- **WORK INSTRUCTIONS**
Within the material below, tally every line that holds the word "lifehacker", then give the tally and nothing more.

**** EXCERPTED DATA

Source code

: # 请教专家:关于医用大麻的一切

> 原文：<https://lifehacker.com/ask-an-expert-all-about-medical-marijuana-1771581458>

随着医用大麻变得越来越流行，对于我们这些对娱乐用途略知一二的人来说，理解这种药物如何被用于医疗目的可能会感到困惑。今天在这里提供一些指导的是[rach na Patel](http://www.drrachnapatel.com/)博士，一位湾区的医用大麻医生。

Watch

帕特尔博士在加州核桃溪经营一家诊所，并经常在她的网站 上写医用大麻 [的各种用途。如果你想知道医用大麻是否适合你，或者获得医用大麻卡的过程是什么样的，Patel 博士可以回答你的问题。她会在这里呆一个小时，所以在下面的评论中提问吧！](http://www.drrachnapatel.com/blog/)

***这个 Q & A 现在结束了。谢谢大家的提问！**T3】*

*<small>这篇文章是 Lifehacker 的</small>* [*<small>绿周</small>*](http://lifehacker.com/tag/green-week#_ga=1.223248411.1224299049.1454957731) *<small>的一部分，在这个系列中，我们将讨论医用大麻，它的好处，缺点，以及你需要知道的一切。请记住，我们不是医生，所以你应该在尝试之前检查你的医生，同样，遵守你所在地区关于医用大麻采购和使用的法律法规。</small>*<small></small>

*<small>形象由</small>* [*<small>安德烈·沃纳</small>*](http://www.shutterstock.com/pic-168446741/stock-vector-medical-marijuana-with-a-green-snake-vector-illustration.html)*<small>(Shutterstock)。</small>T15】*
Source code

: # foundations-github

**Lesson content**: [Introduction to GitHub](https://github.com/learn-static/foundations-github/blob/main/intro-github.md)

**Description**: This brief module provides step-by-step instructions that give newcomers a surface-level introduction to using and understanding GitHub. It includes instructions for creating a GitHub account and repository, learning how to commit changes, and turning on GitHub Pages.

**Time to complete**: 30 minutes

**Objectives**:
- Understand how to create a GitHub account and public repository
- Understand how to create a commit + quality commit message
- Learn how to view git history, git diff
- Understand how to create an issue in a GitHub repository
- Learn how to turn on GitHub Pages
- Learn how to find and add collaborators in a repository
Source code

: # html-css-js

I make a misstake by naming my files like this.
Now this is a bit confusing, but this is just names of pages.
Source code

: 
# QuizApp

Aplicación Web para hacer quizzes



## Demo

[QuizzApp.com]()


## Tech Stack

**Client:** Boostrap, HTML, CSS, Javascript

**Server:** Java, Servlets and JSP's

********

- **RESPONSE TO THIS EXERCISE**
2